Records from a collection
------------

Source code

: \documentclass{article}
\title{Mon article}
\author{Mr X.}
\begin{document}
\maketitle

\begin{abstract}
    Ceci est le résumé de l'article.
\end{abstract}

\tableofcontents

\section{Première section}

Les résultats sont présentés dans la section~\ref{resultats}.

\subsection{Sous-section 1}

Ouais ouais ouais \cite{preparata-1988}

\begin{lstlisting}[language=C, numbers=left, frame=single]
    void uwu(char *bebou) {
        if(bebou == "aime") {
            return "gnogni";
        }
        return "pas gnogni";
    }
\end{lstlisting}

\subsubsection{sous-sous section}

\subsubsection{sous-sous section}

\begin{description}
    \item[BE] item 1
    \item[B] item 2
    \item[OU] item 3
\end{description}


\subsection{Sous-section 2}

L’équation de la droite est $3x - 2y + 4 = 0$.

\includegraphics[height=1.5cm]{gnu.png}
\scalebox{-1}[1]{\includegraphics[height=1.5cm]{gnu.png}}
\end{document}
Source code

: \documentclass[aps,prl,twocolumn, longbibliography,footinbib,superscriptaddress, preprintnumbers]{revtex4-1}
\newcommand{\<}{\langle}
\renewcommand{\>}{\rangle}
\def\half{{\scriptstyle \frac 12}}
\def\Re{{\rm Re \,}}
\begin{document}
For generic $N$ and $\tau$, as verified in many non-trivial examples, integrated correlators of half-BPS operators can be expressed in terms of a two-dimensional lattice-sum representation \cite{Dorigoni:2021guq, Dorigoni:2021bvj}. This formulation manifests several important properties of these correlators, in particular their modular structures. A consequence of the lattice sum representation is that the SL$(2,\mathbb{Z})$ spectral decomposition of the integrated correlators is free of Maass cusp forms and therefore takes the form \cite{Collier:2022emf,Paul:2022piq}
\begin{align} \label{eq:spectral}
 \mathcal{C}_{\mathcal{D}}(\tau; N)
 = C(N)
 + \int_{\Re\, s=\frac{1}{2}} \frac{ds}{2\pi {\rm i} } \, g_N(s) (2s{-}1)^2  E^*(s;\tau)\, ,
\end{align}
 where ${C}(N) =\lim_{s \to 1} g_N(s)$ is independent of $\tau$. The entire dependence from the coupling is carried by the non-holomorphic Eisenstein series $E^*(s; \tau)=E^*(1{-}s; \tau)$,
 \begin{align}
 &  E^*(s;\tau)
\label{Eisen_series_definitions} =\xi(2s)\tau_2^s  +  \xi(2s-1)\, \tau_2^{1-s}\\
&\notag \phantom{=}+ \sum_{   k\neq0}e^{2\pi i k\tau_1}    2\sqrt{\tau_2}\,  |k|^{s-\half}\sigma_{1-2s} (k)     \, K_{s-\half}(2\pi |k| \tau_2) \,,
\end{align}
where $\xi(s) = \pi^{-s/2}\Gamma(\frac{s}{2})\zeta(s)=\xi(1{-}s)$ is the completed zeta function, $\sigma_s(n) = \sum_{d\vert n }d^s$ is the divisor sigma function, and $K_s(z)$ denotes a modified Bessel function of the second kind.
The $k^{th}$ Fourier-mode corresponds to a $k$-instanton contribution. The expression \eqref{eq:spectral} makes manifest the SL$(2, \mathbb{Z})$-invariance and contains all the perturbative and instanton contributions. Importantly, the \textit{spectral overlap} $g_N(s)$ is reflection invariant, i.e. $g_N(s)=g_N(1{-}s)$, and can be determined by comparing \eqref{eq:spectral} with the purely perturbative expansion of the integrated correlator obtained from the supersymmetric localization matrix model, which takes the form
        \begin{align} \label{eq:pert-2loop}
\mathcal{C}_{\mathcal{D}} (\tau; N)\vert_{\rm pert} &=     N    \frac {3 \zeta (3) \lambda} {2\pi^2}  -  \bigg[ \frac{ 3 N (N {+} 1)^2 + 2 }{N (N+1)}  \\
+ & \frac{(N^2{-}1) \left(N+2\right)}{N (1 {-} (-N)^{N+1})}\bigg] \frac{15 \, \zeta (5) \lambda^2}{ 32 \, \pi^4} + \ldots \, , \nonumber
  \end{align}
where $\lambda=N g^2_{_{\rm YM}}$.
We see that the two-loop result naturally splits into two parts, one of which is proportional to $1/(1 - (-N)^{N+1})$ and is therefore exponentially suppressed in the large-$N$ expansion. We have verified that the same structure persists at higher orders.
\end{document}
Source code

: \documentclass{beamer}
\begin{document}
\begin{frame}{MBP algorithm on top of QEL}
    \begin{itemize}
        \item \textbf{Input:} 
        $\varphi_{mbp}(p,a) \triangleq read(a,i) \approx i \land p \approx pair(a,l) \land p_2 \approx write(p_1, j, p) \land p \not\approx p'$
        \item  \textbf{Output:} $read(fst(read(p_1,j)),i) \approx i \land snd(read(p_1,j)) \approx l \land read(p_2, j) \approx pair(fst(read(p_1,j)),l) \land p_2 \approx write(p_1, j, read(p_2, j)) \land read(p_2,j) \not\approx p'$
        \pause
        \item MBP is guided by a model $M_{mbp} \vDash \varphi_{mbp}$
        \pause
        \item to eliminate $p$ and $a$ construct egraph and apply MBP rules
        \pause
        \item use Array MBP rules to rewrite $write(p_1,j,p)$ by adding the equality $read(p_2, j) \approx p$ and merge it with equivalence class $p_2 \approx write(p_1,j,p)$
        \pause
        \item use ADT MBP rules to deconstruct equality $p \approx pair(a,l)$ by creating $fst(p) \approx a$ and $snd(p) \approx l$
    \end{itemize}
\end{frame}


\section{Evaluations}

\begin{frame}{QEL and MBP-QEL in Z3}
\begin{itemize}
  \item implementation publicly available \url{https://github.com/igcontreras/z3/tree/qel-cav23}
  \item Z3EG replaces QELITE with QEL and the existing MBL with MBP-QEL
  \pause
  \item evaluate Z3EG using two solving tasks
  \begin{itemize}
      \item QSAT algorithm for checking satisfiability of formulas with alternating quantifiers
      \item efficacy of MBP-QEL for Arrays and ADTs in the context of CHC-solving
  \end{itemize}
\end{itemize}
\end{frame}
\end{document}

------------

Task details: Every record above is to be copied exactly.

Answer for the task:
Source code

: \documentclass{article}
\title{Mon article}
\author{Mr X.}
\begin{document}
\maketitle

\begin{abstract}
    Ceci est le résumé de l'article.
\end{abstract}

\tableofcontents

\section{Première section}

Les résultats sont présentés dans la section~\ref{resultats}.

\subsection{Sous-section 1}

Ouais ouais ouais \cite{preparata-1988}

\begin{lstlisting}[language=C, numbers=left, frame=single]
    void uwu(char *bebou) {
        if(bebou == "aime") {
            return "gnogni";
        }
        return "pas gnogni";
    }
\end{lstlisting}

\subsubsection{sous-sous section}

\subsubsection{sous-sous section}

\begin{description}
    \item[BE] item 1
    \item[B] item 2
    \item[OU] item 3
\end{description}


\subsection{Sous-section 2}

L’équation de la droite est $3x - 2y + 4 = 0$.

\includegraphics[height=1.5cm]{gnu.png}
\scalebox{-1}[1]{\includegraphics[height=1.5cm]{gnu.png}}
\end{document}
Source code

: \documentclass[aps,prl,twocolumn, longbibliography,footinbib,superscriptaddress, preprintnumbers]{revtex4-1}
\newcommand{\<}{\langle}
\renewcommand{\>}{\rangle}
\def\half{{\scriptstyle \frac 12}}
\def\Re{{\rm Re \,}}
\begin{document}
For generic $N$ and $\tau$, as verified in many non-trivial examples, integrated correlators of half-BPS operators can be expressed in terms of a two-dimensional lattice-sum representation \cite{Dorigoni:2021guq, Dorigoni:2021bvj}. This formulation manifests several important properties of these correlators, in particular their modular structures. A consequence of the lattice sum representation is that the SL$(2,\mathbb{Z})$ spectral decomposition of the integrated correlators is free of Maass cusp forms and therefore takes the form \cite{Collier:2022emf,Paul:2022piq}
\begin{align} \label{eq:spectral}
 \mathcal{C}_{\mathcal{D}}(\tau; N)
 = C(N)
 + \int_{\Re\, s=\frac{1}{2}} \frac{ds}{2\pi {\rm i} } \, g_N(s) (2s{-}1)^2  E^*(s;\tau)\, ,
\end{align}
 where ${C}(N) =\lim_{s \to 1} g_N(s)$ is independent of $\tau$. The entire dependence from the coupling is carried by the non-holomorphic Eisenstein series $E^*(s; \tau)=E^*(1{-}s; \tau)$,
 \begin{align}
 &  E^*(s;\tau)
\label{Eisen_series_definitions} =\xi(2s)\tau_2^s  +  \xi(2s-1)\, \tau_2^{1-s}\\
&\notag \phantom{=}+ \sum_{   k\neq0}e^{2\pi i k\tau_1}    2\sqrt{\tau_2}\,  |k|^{s-\half}\sigma_{1-2s} (k)     \, K_{s-\half}(2\pi |k| \tau_2) \,,
\end{align}
where $\xi(s) = \pi^{-s/2}\Gamma(\frac{s}{2})\zeta(s)=\xi(1{-}s)$ is the completed zeta function, $\sigma_s(n) = \sum_{d\vert n }d^s$ is the divisor sigma function, and $K_s(z)$ denotes a modified Bessel function of the second kind.
The $k^{th}$ Fourier-mode corresponds to a $k$-instanton contribution. The expression \eqref{eq:spectral} makes manifest the SL$(2, \mathbb{Z})$-invariance and contains all the perturbative and instanton contributions. Importantly, the \textit{spectral overlap} $g_N(s)$ is reflection invariant, i.e. $g_N(s)=g_N(1{-}s)$, and can be determined by comparing \eqref{eq:spectral} with the purely perturbative expansion of the integrated correlator obtained from the supersymmetric localization matrix model, which takes the form
        \begin{align} \label{eq:pert-2loop}
\mathcal{C}_{\mathcal{D}} (\tau; N)\vert_{\rm pert} &=     N    \frac {3 \zeta (3) \lambda} {2\pi^2}  -  \bigg[ \frac{ 3 N (N {+} 1)^2 + 2 }{N (N+1)}  \\
+ & \frac{(N^2{-}1) \left(N+2\right)}{N (1 {-} (-N)^{N+1})}\bigg] \frac{15 \, \zeta (5) \lambda^2}{ 32 \, \pi^4} + \ldots \, , \nonumber
  \end{align}
where $\lambda=N g^2_{_{\rm YM}}$.
We see that the two-loop result naturally splits into two parts, one of which is proportional to $1/(1 - (-N)^{N+1})$ and is therefore exponentially suppressed in the large-$N$ expansion. We have verified that the same structure persists at higher orders.
\end{document}
Source code

: \documentclass{beamer}
\begin{document}
\begin{frame}{MBP algorithm on top of QEL}
    \begin{itemize}
        \item \textbf{Input:} 
        $\varphi_{mbp}(p,a) \triangleq read(a,i) \approx i \land p \approx pair(a,l) \land p_2 \approx write(p_1, j, p) \land p \not\approx p'$
        \item  \textbf{Output:} $read(fst(read(p_1,j)),i) \approx i \land snd(read(p_1,j)) \approx l \land read(p_2, j) \approx pair(fst(read(p_1,j)),l) \land p_2 \approx write(p_1, j, read(p_2, j)) \land read(p_2,j) \not\approx p'$
        \pause
        \item MBP is guided by a model $M_{mbp} \vDash \varphi_{mbp}$
        \pause
        \item to eliminate $p$ and $a$ construct egraph and apply MBP rules
        \pause
        \item use Array MBP rules to rewrite $write(p_1,j,p)$ by adding the equality $read(p_2, j) \approx p$ and merge it with equivalence class $p_2 \approx write(p_1,j,p)$
        \pause
        \item use ADT MBP rules to deconstruct equality $p \approx pair(a,l)$ by creating $fst(p) \approx a$ and $snd(p) \approx l$
    \end{itemize}
\end{frame}


\section{Evaluations}

\begin{frame}{QEL and MBP-QEL in Z3}
\begin{itemize}
  \item implementation publicly available \url{https://github.com/igcontreras/z3/tree/qel-cav23}
  \item Z3EG replaces QELITE with QEL and the existing MBL with MBP-QEL
  \pause
  \item evaluate Z3EG using two solving tasks
  \begin{itemize}
      \item QSAT algorithm for checking satisfiability of formulas with alternating quantifiers
      \item efficacy of MBP-QEL for Arrays and ADTs in the context of CHC-solving
  \end{itemize}
\end{itemize}
\end{frame}
\end{document}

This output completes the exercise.